APA Reinforces Casey’s Vision for Juvenile Probation Transformation
Communities can adopt more effective juvenile probation practices by following six steps that are rooted in research on adolescent development, according to a 2019 article in the American Psychological Association’s (APA) Translational Issues in Psychological Science journal.
Applying the National Council of Juvenile and Family Court Judges’ Resolution to Juvenile Probation Reform reinforces the Annie E. Casey Foundation’s call for transforming juvenile probation and highlights two jurisdictions that have made large-scale changes to juvenile probation in line with Casey’s vision. Editor’s note: The article is behind a paywall.
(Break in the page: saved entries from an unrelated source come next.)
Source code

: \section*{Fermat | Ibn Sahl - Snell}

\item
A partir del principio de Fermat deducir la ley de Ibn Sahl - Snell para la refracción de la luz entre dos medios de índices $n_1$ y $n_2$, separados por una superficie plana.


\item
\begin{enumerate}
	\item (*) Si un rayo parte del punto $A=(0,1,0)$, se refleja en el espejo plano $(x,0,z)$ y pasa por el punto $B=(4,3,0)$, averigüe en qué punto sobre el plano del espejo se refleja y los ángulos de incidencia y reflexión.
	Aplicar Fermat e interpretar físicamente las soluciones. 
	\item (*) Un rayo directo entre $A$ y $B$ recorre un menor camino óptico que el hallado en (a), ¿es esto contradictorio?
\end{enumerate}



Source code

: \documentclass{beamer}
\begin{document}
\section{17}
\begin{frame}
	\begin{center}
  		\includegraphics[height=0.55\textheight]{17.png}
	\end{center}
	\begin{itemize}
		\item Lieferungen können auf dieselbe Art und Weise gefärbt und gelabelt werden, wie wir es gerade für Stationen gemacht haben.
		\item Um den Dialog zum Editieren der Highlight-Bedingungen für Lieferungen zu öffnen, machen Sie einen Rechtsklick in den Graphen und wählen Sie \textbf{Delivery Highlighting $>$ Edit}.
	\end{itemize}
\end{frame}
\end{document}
The journal article finds flaws with the traditional surveillance-based probation system, which relies on sanctions to change youth behavior. It says an effective probation practice motivates young people and encourage success by focusing on incentives, social connections such as volunteering to help others and realistic short-term goals.
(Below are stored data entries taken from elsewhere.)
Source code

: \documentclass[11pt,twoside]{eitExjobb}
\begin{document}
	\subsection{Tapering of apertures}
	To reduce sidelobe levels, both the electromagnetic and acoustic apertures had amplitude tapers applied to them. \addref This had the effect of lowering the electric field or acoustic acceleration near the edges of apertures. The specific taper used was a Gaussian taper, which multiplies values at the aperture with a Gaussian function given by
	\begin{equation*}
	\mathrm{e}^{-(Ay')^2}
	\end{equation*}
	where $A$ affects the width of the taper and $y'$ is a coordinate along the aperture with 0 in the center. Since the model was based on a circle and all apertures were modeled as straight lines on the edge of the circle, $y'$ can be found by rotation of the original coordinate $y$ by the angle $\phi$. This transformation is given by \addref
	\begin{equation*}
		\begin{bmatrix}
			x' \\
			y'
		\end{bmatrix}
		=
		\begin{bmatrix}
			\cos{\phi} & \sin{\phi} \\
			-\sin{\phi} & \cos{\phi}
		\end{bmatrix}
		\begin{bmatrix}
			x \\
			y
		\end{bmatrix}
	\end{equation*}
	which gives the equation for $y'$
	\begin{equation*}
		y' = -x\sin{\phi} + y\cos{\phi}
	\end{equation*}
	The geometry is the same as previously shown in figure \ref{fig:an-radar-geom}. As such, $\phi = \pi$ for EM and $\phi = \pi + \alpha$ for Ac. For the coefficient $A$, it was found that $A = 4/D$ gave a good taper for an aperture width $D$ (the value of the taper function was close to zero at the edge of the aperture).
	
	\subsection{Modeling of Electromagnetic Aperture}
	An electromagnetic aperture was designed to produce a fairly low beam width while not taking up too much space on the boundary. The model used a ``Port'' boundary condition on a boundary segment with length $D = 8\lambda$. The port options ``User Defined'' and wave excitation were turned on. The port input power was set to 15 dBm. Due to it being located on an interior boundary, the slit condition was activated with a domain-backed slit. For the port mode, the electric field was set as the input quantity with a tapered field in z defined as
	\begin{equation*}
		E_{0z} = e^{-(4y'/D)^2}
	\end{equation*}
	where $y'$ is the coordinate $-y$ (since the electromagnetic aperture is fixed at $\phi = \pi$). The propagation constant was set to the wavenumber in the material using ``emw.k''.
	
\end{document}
Casey Senior Associate Steve Bishop, who contributed to the article, applauds the APA’s focus on youth development. “The Casey Foundation’s vision for probation transformation is rooted in the science of adolescent development, in what we know are the most effective means of promoting personal growth and positive behavior change in youth,” Bishop says. “It’s exciting to see the APA, the National Council of Juvenile and Family Court Judges and other organizations embracing fundamental changes in current practice as the way to getting probation right.”
Recommendations for juvenile probation
The article centers on the 2017 National Council of Juvenile and Family Court Judges’ resolution advocating for juvenile probation reform. The resolution called on jurisdictions to modernize juvenile probation in line with adolescent development research. Recommended strategies for doing so included:
- using incentives rather than sanctions to modify youth behavior;
- eliminating standard conditions of probation and instead developing individualized case plans; and
- eliminating the use of confinement as a sanction for technical probation violations.
The article’s authors suggest six steps jurisdictions can follow to enact probation practice reform in line with the resolution’s recommendations:
- Step 1: Identify and engage stakeholders.
- Step 2: Agree on reform effort goals.
- Step 3: Concretely define relevant concepts.
- Step 4: Gather baseline data.
- Step 5: Develop policies and procedures to support and sustain reforms.
- Step 6: Evaluate effectiveness.
The article gives examples from two JDAI® sites — Pierce County, Washington (home to Tacoma) and Philadelphia —using these steps to build more effective probation systems. It describes opportunity-based probation in Pierce County, which incorporates increased family involvement, improved support for youth at high risk of out-of-home placement and incentives and opportunities for positive behavior. The Philadelphia example involves graduated responses for youth on probation.